Business culture in Middle East

Business culture in the Arab Middle East is conducted in a fundamentally different way to that of western business. There is often no demarcation between personal and business life, timetables are frequently considered a guide rather than a master and deals rely much more on relationships, connections and trust than bits of paper. The result is that business relies on the honour of the individual and the spoken word carries more importance than the written contract.

The system which interconnects family and personal relationships is known as ‘wasta’, and it is important to abide by it and realise it can provide short cuts to making business progress more quickly. Spending time building the right contacts and building a bank of favours can pay huge dividends.

Greetings between Arabs is based on Islamic exchange with the declaration ‘Asalamu alaykum’ – peace be with you, being the opening dialogue with the response being ‘wa alaykum salam’ – and peace be with you. Though westerners are not expected to use these greeting many do and it is appreciated. The handshakes that follow verbal greeting are long and it is important to wait for the other person to withdraw his hand. Let the other party judge the timing. In business it is common to use first names at nearly all occasions

For the westerner one of the biggest frustrations in business can be meetings. When first developing a new contact the purpose of meetings is not to negotiate or agree something. It is a medium for getting to know each other. And even when things progress to discussing business subjects meetings will not always run to an agenda. This can be frustrating as timetables overrun, but the temptation to clock watch must be resisted. Demonstrations of impatience are an insult.

Day to day etiquette is an area in which Western executives often fall down by failing to observe courtesies that often offend in the extreme. For example, directing the sole of the shoe towards someone even inadvertently can be viewed as a serious insult. The underneath of the shoe is considered unclean and revealing it toward someone even when doing something as innocuous as crossing legs when sitting down will offend.

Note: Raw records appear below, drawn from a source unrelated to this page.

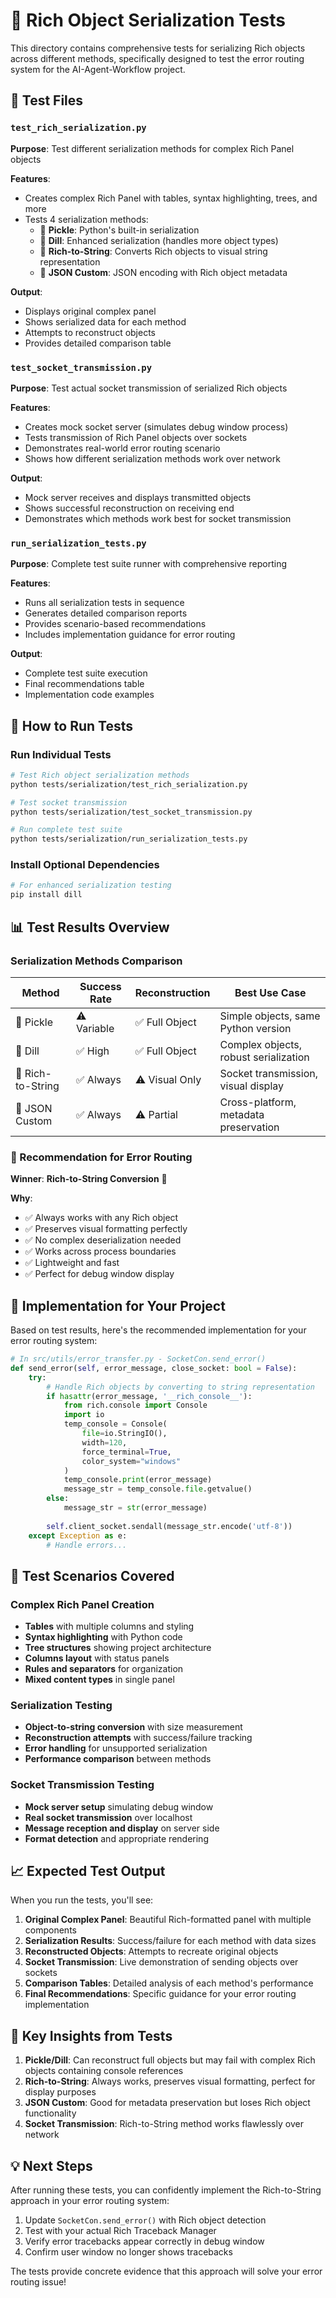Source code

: # 🧪 Rich Object Serialization Tests

This directory contains comprehensive tests for serializing Rich objects across different methods, specifically designed to test the error routing system for the AI-Agent-Workflow project.

## 📁 Test Files

### `test_rich_serialization.py`
**Purpose**: Test different serialization methods for complex Rich Panel objects

**Features**:
- Creates complex Rich Panel with tables, syntax highlighting, trees, and more
- Tests 4 serialization methods:
  - 🥒 **Pickle**: Python's built-in serialization
  - 🌿 **Dill**: Enhanced serialization (handles more object types)
  - 🎨 **Rich-to-String**: Converts Rich objects to visual string representation
  - 📄 **JSON Custom**: JSON encoding with Rich object metadata

**Output**: 
- Displays original complex panel
- Shows serialized data for each method
- Attempts to reconstruct objects
- Provides detailed comparison table

### `test_socket_transmission.py`
**Purpose**: Test actual socket transmission of serialized Rich objects

**Features**:
- Creates mock socket server (simulates debug window process)
- Tests transmission of Rich Panel objects over sockets
- Demonstrates real-world error routing scenario
- Shows how different serialization methods work over network

**Output**:
- Mock server receives and displays transmitted objects
- Shows successful reconstruction on receiving end
- Demonstrates which methods work best for socket transmission

### `run_serialization_tests.py`
**Purpose**: Complete test suite runner with comprehensive reporting

**Features**:
- Runs all serialization tests in sequence
- Generates detailed comparison reports
- Provides scenario-based recommendations
- Includes implementation guidance for error routing

**Output**:
- Complete test suite execution
- Final recommendations table
- Implementation code examples

## 🚀 How to Run Tests

### Run Individual Tests

```bash
# Test Rich object serialization methods
python tests/serialization/test_rich_serialization.py

# Test socket transmission
python tests/serialization/test_socket_transmission.py

# Run complete test suite
python tests/serialization/run_serialization_tests.py
```

### Install Optional Dependencies

```bash
# For enhanced serialization testing
pip install dill
```

## 📊 Test Results Overview

### Serialization Methods Comparison

| Method | Success Rate | Reconstruction | Best Use Case |
|--------|-------------|----------------|---------------|
| 🥒 Pickle | ⚠️ Variable | ✅ Full Object | Simple objects, same Python version |
| 🌿 Dill | ✅ High | ✅ Full Object | Complex objects, robust serialization |
| 🎨 Rich-to-String | ✅ Always | ⚠️ Visual Only | Socket transmission, visual display |
| 📄 JSON Custom | ✅ Always | ⚠️ Partial | Cross-platform, metadata preservation |

### 🎯 Recommendation for Error Routing

**Winner**: **Rich-to-String Conversion** 🎨

**Why**:
- ✅ Always works with any Rich object
- ✅ Preserves visual formatting perfectly
- ✅ No complex deserialization needed
- ✅ Works across process boundaries
- ✅ Lightweight and fast
- ✅ Perfect for debug window display

## 🔧 Implementation for Your Project

Based on test results, here's the recommended implementation for your error routing system:

```python
# In src/utils/error_transfer.py - SocketCon.send_error()
def send_error(self, error_message, close_socket: bool = False):
    try:
        # Handle Rich objects by converting to string representation
        if hasattr(error_message, '__rich_console__'):
            from rich.console import Console
            import io
            temp_console = Console(
                file=io.StringIO(), 
                width=120, 
                force_terminal=True,
                color_system="windows"
            )
            temp_console.print(error_message)
            message_str = temp_console.file.getvalue()
        else:
            message_str = str(error_message)
        
        self.client_socket.sendall(message_str.encode('utf-8'))
    except Exception as e:
        # Handle errors...
```

## 🧪 Test Scenarios Covered

### Complex Rich Panel Creation
- **Tables** with multiple columns and styling
- **Syntax highlighting** with Python code
- **Tree structures** showing project architecture
- **Columns layout** with status panels
- **Rules and separators** for organization
- **Mixed content types** in single panel

### Serialization Testing
- **Object-to-string conversion** with size measurement
- **Reconstruction attempts** with success/failure tracking
- **Error handling** for unsupported serialization
- **Performance comparison** between methods

### Socket Transmission Testing
- **Mock server setup** simulating debug window
- **Real socket transmission** over localhost
- **Message reception and display** on server side
- **Format detection** and appropriate rendering

## 📈 Expected Test Output

When you run the tests, you'll see:

1. **Original Complex Panel**: Beautiful Rich-formatted panel with multiple components
2. **Serialization Results**: Success/failure for each method with data sizes
3. **Reconstructed Objects**: Attempts to recreate original objects
4. **Socket Transmission**: Live demonstration of sending objects over sockets
5. **Comparison Tables**: Detailed analysis of each method's performance
6. **Final Recommendations**: Specific guidance for your error routing implementation

## 🎯 Key Insights from Tests

1. **Pickle/Dill**: Can reconstruct full objects but may fail with complex Rich objects containing console references
2. **Rich-to-String**: Always works, preserves visual formatting, perfect for display purposes
3. **JSON Custom**: Good for metadata preservation but loses Rich object functionality
4. **Socket Transmission**: Rich-to-String method works flawlessly over network

## 💡 Next Steps

After running these tests, you can confidently implement the Rich-to-String approach in your error routing system:

1. Update `SocketCon.send_error()` with Rich object detection
2. Test with your actual Rich Traceback Manager
3. Verify error tracebacks appear correctly in debug window
4. Confirm user window no longer shows tracebacks

The tests provide concrete evidence that this approach will solve your error routing issue!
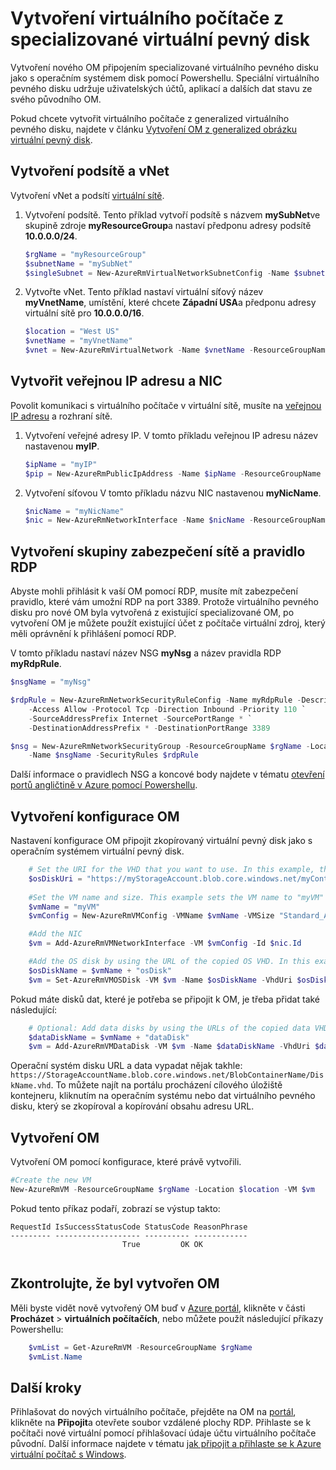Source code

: <properties
    pageTitle="Vytvoření kopie OM Windows | Microsoft Azure"
    description="Naučte se vytvořit kopii vaše specializované Azure OM s Windows, v modelu nasazení Správce prostředků."
    services="virtual-machines-windows"
    documentationCenter=""
    authors="cynthn"
    manager="timlt"
    editor=""
    tags="azure-resource-manager"/>

<tags
    ms.service="virtual-machines-windows"
    ms.workload="infrastructure-services"
    ms.tgt_pltfrm="vm-windows"
    ms.devlang="na"
    ms.topic="article"
    ms.date="09/21/2016"
    ms.author="cynthn"/>

# <a name="create-a-vm-from-a-specialized-vhd"></a>Vytvoření virtuálního počítače z specializované virtuální pevný disk

Vytvoření nového OM připojením specializované virtuálního pevného disku jako s operačním systémem disk pomocí Powershellu. Speciální virtuálního pevného disku udržuje uživatelských účtů, aplikací a dalších dat stavu ze svého původního OM. 

Pokud chcete vytvořit virtuálního počítače z generalized virtuálního pevného disku, najdete v článku [Vytvoření OM z generalized obrázku virtuální pevný disk](virtual-machines-windows-create-vm-generalized.md).

## <a name="create-the-subnet-and-vnet"></a>Vytvoření podsítě a vNet

Vytvoření vNet a podsítí [virtuální sítě](../virtual-network/virtual-networks-overview.md).

1. Vytvoření podsítě. Tento příklad vytvoří podsítě s názvem **mySubNet**ve skupině zdroje **myResourceGroup**a nastaví předponu adresy podsítě **10.0.0.0/24**.

    ```powershell
    $rgName = "myResourceGroup"
    $subnetName = "mySubNet"
    $singleSubnet = New-AzureRmVirtualNetworkSubnetConfig -Name $subnetName -AddressPrefix 10.0.0.0/24
    ```

2. Vytvořte vNet. Tento příklad nastaví virtuální síťový název **myVnetName**, umístění, které chcete **Západní USA**a předponu adresy virtuální sítě pro **10.0.0.0/16**. 

    ```powershell
    $location = "West US"
    $vnetName = "myVnetName"
    $vnet = New-AzureRmVirtualNetwork -Name $vnetName -ResourceGroupName $rgName -Location $location -AddressPrefix 10.0.0.0/16 -Subnet $singleSubnet
    ```    
            
## <a name="create-a-public-ip-address-and-nic"></a>Vytvořit veřejnou IP adresu a NIC

Povolit komunikaci s virtuálního počítače v virtuální sítě, musíte na [veřejnou IP adresu](../virtual-network/virtual-network-ip-addresses-overview-arm.md) a rozhraní sítě.

1. Vytvoření veřejné adresy IP. V tomto příkladu veřejnou IP adresu název nastavenou **myIP**.

    ```powershell
    $ipName = "myIP"
    $pip = New-AzureRmPublicIpAddress -Name $ipName -ResourceGroupName $rgName -Location $location -AllocationMethod Dynamic
    ```       

2. Vytvoření síťovou V tomto příkladu názvu NIC nastavenou **myNicName**.

    ```powershell
    $nicName = "myNicName"
    $nic = New-AzureRmNetworkInterface -Name $nicName -ResourceGroupName $rgName -Location $location -SubnetId $vnet.Subnets[0].Id -PublicIpAddressId $pip.Id
    ```

## <a name="create-the-network-security-group-and-an-rdp-rule"></a>Vytvoření skupiny zabezpečení sítě a pravidlo RDP

Abyste mohli přihlásit k vaší OM pomocí RDP, musíte mít zabezpečení pravidlo, které vám umožní RDP na port 3389. Protože virtuálního pevného disku pro nové OM byla vytvořená z existující specializované OM, po vytvoření OM je můžete použít existující účet z počítače virtuální zdroj, který měli oprávnění k přihlášení pomocí RDP.

V tomto příkladu nastaví název NSG **myNsg** a název pravidla RDP **myRdpRule**.

```powershell
$nsgName = "myNsg"

$rdpRule = New-AzureRmNetworkSecurityRuleConfig -Name myRdpRule -Description "Allow RDP" `
    -Access Allow -Protocol Tcp -Direction Inbound -Priority 110 `
    -SourceAddressPrefix Internet -SourcePortRange * `
    -DestinationAddressPrefix * -DestinationPortRange 3389

$nsg = New-AzureRmNetworkSecurityGroup -ResourceGroupName $rgName -Location $location `
    -Name $nsgName -SecurityRules $rdpRule
```

Další informace o pravidlech NSG a koncové body najdete v tématu [otevření portů angličtině v Azure pomocí Powershellu](virtual-machines-windows-nsg-quickstart-powershell.md).

## <a name="create-the-vm-configuration"></a>Vytvoření konfigurace OM

Nastavení konfigurace OM připojit zkopírovaný virtuální pevný disk jako s operačním systémem virtuální pevný disk.


```powershell
    # Set the URI for the VHD that you want to use. In this example, the VHD file named "myOsDisk.vhd" is kept in a storage account named "myStorageAccount" in a container named "myContainer".
    $osDiskUri = "https://myStorageAccount.blob.core.windows.net/myContainer/myOsDisk.vhd"
    
    #Set the VM name and size. This example sets the VM name to "myVM" and the VM size to "Standard_A2".
    $vmName = "myVM"
    $vmConfig = New-AzureRmVMConfig -VMName $vmName -VMSize "Standard_A2"

    #Add the NIC
    $vm = Add-AzureRmVMNetworkInterface -VM $vmConfig -Id $nic.Id

    #Add the OS disk by using the URL of the copied OS VHD. In this example, when the OS disk is created, the term "osDisk" is appened to the VM name to create the OS disk name. This example also specifies that this Windows-based VHD should be attached to the VM as the OS disk.
    $osDiskName = $vmName + "osDisk"
    $vm = Set-AzureRmVMOSDisk -VM $vm -Name $osDiskName -VhdUri $osDiskUri -CreateOption attach -Windows
```


Pokud máte disků dat, které je potřeba se připojit k OM, je třeba přidat také následující: 

```powershell
    # Optional: Add data disks by using the URLs of the copied data VHDs at the appropriate Logical Unit Number (Lun).
    $dataDiskName = $vmName + "dataDisk"
    $vm = Add-AzureRmVMDataDisk -VM $vm -Name $dataDiskName -VhdUri $dataDiskUri -Lun 0 -CreateOption attach
```

Operační systém disku URL a data vypadat nějak takhle: `https://StorageAccountName.blob.core.windows.net/BlobContainerName/DiskName.vhd`. To můžete najít na portálu procházení cílového úložiště kontejneru, kliknutím na operačním systému nebo dat virtuálního pevného disku, který se zkopíroval a kopírování obsahu adresu URL.


## <a name="create-the-vm"></a>Vytvoření OM

Vytvoření OM pomocí konfigurace, které právě vytvořili.

```powershell
#Create the new VM
New-AzureRmVM -ResourceGroupName $rgName -Location $location -VM $vm
```

Pokud tento příkaz podaří, zobrazí se výstup takto:

```
RequestId IsSuccessStatusCode StatusCode ReasonPhrase
--------- ------------------- ---------- ------------
                         True         OK OK   
 
```
 
## <a name="verify-that-the-vm-was-created"></a>Zkontrolujte, že byl vytvořen OM 
 
Měli byste vidět nově vytvořený OM buď v [Azure portál](https://portal.azure.com), klikněte v části **Procházet** > **virtuálních počítačích**, nebo můžete použít následující příkazy Powershellu:

```powershell
    $vmList = Get-AzureRmVM -ResourceGroupName $rgName
    $vmList.Name
```

## <a name="next-steps"></a>Další kroky

Přihlašovat do nových virtuálního počítače, přejděte na OM na [portál](https://portal.azure.com), klikněte na **Připojit**a otevřete soubor vzdálené plochy RDP. Přihlaste se k počítači nové virtuální pomocí přihlašovací údaje účtu virtuálního počítače původní. Další informace najdete v tématu [jak připojit a přihlaste se k Azure virtuální počítač s Windows](virtual-machines-windows-connect-logon.md).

Observation of Muslim religious practice varies from country to country. The nations of the UAE generally have a more liberal approach, but some, such as Saudi Arabia, have religious doctrine built into statutory law. It is best to research specific countries before a visit, and background on specific companies to establish whether they are Sharia law compliant. If they are it is important to take advice to ensure that religious rules are adhered to.

The role of women in business is dependent upon the degree of religious observation. The UAE is more relaxed than most other areas.

Business structure and management style is dependent on who owns the company. Those companies with their roots in the West will have recognisable flat management structures, but indigenous organizations are likely to be family owned with family members responsible for the daily running. Management structure will be hierarchy based with decisions being made at the top. But even the most junior manager may be well connected to a relative who is key to doing business, so it is important to show due consideration to managers at all levels.

Building business relationships in Arab cultures based on giving and acquiring respect will take time, and once established requires nurturing. This may be a time consuming process but it is necessary to do business successfully in Arab countries.